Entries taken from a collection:
━━━━
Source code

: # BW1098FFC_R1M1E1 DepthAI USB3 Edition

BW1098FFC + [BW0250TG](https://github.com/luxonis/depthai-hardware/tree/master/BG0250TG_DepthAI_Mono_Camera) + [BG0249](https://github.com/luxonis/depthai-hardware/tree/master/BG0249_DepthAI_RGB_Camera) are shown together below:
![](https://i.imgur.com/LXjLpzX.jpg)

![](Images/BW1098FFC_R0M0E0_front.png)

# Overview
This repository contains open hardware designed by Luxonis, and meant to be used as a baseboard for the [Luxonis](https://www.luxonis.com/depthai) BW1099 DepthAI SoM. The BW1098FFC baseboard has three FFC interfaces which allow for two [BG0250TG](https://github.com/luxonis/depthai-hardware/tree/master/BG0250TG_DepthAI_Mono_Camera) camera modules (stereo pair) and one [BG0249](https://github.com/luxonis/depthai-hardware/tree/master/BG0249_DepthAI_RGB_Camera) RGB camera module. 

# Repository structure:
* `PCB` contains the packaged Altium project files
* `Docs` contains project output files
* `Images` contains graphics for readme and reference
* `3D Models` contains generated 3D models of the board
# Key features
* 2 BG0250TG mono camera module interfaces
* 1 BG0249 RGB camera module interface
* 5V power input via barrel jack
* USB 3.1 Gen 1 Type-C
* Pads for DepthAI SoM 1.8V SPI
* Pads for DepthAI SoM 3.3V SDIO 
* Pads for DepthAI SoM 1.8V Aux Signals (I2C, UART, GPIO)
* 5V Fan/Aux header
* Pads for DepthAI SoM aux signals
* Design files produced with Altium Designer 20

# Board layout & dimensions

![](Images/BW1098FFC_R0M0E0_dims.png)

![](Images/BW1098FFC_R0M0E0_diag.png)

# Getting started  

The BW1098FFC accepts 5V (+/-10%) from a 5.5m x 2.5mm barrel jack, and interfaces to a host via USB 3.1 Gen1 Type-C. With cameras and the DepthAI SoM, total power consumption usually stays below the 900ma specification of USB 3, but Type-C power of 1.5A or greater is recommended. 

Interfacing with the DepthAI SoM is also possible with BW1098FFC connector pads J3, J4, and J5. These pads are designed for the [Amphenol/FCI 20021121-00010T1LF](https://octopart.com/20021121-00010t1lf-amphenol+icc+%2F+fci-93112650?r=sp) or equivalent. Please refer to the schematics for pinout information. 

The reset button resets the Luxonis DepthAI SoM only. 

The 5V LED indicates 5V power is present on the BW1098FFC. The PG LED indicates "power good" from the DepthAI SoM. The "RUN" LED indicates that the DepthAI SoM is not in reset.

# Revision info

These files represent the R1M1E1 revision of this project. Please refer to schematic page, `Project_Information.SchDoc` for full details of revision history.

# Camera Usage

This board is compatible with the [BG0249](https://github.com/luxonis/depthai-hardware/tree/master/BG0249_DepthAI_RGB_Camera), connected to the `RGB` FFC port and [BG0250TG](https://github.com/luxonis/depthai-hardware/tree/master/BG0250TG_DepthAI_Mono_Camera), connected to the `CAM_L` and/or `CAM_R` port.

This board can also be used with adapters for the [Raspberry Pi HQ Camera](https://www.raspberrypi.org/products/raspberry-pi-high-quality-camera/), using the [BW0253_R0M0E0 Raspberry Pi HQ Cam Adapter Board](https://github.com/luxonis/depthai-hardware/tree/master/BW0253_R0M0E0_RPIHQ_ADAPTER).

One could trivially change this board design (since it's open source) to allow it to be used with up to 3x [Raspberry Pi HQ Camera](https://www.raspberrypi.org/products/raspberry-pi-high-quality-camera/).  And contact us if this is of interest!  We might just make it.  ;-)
━━━━
** Task item **
Return, line for line and unchanged, the data from its first line through the line containing "# Getting started".

** Answer to this task **
Source code

: # BW1098FFC_R1M1E1 DepthAI USB3 Edition

BW1098FFC + [BW0250TG](https://github.com/luxonis/depthai-hardware/tree/master/BG0250TG_DepthAI_Mono_Camera) + [BG0249](https://github.com/luxonis/depthai-hardware/tree/master/BG0249_DepthAI_RGB_Camera) are shown together below:
![](https://i.imgur.com/LXjLpzX.jpg)

![](Images/BW1098FFC_R0M0E0_front.png)

# Overview
This repository contains open hardware designed by Luxonis, and meant to be used as a baseboard for the [Luxonis](https://www.luxonis.com/depthai) BW1099 DepthAI SoM. The BW1098FFC baseboard has three FFC interfaces which allow for two [BG0250TG](https://github.com/luxonis/depthai-hardware/tree/master/BG0250TG_DepthAI_Mono_Camera) camera modules (stereo pair) and one [BG0249](https://github.com/luxonis/depthai-hardware/tree/master/BG0249_DepthAI_RGB_Camera) RGB camera module. 

# Repository structure:
* `PCB` contains the packaged Altium project files
* `Docs` contains project output files
* `Images` contains graphics for readme and reference
* `3D Models` contains generated 3D models of the board
# Key features
* 2 BG0250TG mono camera module interfaces
* 1 BG0249 RGB camera module interface
* 5V power input via barrel jack
* USB 3.1 Gen 1 Type-C
* Pads for DepthAI SoM 1.8V SPI
* Pads for DepthAI SoM 3.3V SDIO 
* Pads for DepthAI SoM 1.8V Aux Signals (I2C, UART, GPIO)
* 5V Fan/Aux header
* Pads for DepthAI SoM aux signals
* Design files produced with Altium Designer 20

# Board layout & dimensions

![](Images/BW1098FFC_R0M0E0_dims.png)

![](Images/BW1098FFC_R0M0E0_diag.png)

# Getting started  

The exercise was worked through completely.